The combination of K6CM-ISMD-EIP and K6CM-ISZBI52 zero current transformer (ZCT) and insulation resistance conversion (IRT) sensor operating at 24 VAC or 24 VDC voltage can monitor the health status of insulation resistance. The ZCT function is used to measure leakage current in three-phase motor circuits, while the IRT function is used to measure insulation resistance between motor windings and ground.

The combination of K6CM-CIMA-EIP with a working voltage of 100 VAC to 240 VAC and K6CM-CICB400 current sensor with a rated current of 400 A can also detect the motor status of three-phase induction motors.
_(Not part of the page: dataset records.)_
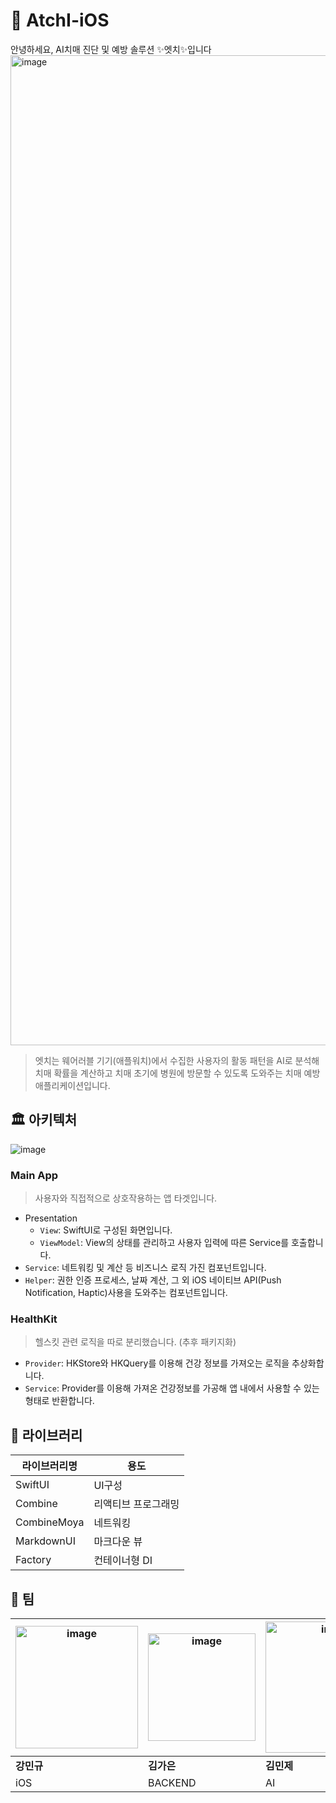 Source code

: # 💟 AtchI-iOS
안녕하세요, AI치매 진단 및 예방 솔루션 ✨엣치✨입니다
<img width="1584" alt="image" src="https://github.com/Team-cheonhamujeok/AtchI-iOS/assets/71880682/00281a40-cb69-4ef6-8062-f2f261acc5e2">
> 엣치는 웨어러블 기기(애플워치)에서 수집한 사용자의 활동 패턴을 AI로 분석해 치매 확률을 계산하고 치매 초기에 병원에 방문할 수 있도록 도와주는 치매 예방 애플리케이션입니다.


## 🏛️ 아키텍처
![image](https://github.com/Team-cheonhamujeok/AtchI-iOS/assets/71880682/0363fc1a-c9a8-4206-af69-4220edced1f6)

### Main App
> 사용자와 직접적으로 상호작용하는 앱 타겟입니다.
- Presentation
  - `View`: SwiftUI로 구성된 화면입니다.
  - `ViewModel`: View의 상태를 관리하고 사용자 입력에 따른 Service를 호출합니다.
- `Service`: 네트워킹 및 계산 등 비즈니스 로직 가진 컴포넌트입니다.
- `Helper`: 권한 인증 프로세스, 날짜 계산, 그 외 iOS 네이티브 API(Push Notification, Haptic)사용을 도와주는 컴포넌트입니다.

### HealthKit
> 헬스킷 관련 로직을 따로 분리했습니다. (추후 패키지화)
- `Provider`: HKStore와 HKQuery를 이용해 건강 정보를 가져오는 로직을 추상화합니다.
- `Service`: Provider를 이용해 가져온 건강정보를 가공해 앱 내에서 사용할 수 있는 형태로 반환합니다.

## 📘 라이브러리
라이브러리명 | 용도
---|---
SwiftUI | UI구성
Combine | 리액티브 프로그래밍
CombineMoya | 네트워킹
MarkdownUI | 마크다운 뷰
Factory | 컨테이너형 DI

## 👥 팀
<img width="196" alt="image" src="https://github.com/Team-cheonhamujeok/AtchI-iOS/assets/71880682/887d1c39-7ef6-4c2a-9001-bf969dbf4c6e"> | <img width="172" alt="image" src="https://github.com/Team-cheonhamujeok/AtchI-iOS/assets/71880682/dee9970a-a559-41c3-ac03-209fa1d04522"> | <img width="210" alt="image" src="https://github.com/Team-cheonhamujeok/AtchI-iOS/assets/71880682/6d0690d9-cfe5-4400-9da5-1cbc00524d72"> | <img width="171" alt="image" src="https://github.com/Team-cheonhamujeok/AtchI-iOS/assets/71880682/31ed75e2-7a5f-4c91-b389-93b88054651d"> | <img width="211" alt="image" src="https://github.com/Team-cheonhamujeok/AtchI-iOS/assets/71880682/c81670af-8453-45bf-9aa6-6225dba6bdbe">
---|---|---|---|---|
**강민규** | **김가은** | **김민제** | **이도연** | **이봄이**
iOS | BACKEND | AI | iOS | iOS





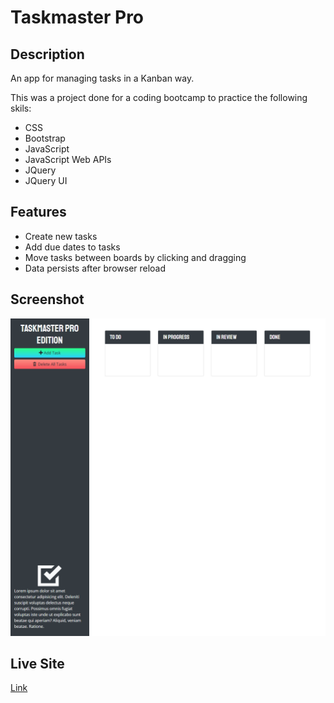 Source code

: # Taskmaster Pro

## Description

An app for managing tasks in a Kanban way.

This was a project done for a coding bootcamp to practice the following skils:

- CSS
- Bootstrap
- JavaScript
- JavaScript Web APIs
- JQuery
- JQuery UI

## Features

- Create new tasks
- Add due dates to tasks
- Move tasks between boards by clicking and dragging
- Data persists after browser reload

## Screenshot
![A screenshot of the Taskmaster Pro app](./assets/images/screenshot.PNG)

## Live Site
[Link](https://jdpasternak.github.io/taskmaster-pro)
Other models of current sensors with a current range of 5 A to 600 A can also be used.

These monitors use Omron's complete current diagnostic technology, which can detect abnormal conditions such as air pockets or air pollution by quantifying the deviation between the ideal sine wave and the measured current waveform. By analyzing the frequency components of the measured current waveform, deviations, load imbalances, or foreign object adhesion can be quantified.

The K6PM thermal state monitoring system can be used to implement PdM technology on various industrial equipment, such as high-voltage control panels, transformers, hydraulic equipment, data centers, bearings, gearboxes, etc. The system includes the K6PM-THS3232 thermal imaging controller and the K6PM-THMD-EIP thermal imaging infrared (IR) sensor, which can monitor temperatures from 0 ° C to+200 ° C.

A K6PM thermal state controller can monitor up to 31 IR sensors. Free PC monitoring software includes abnormal temperature detection algorithm and three-level temperature alarm. The software also supports user-defined alarm thresholds.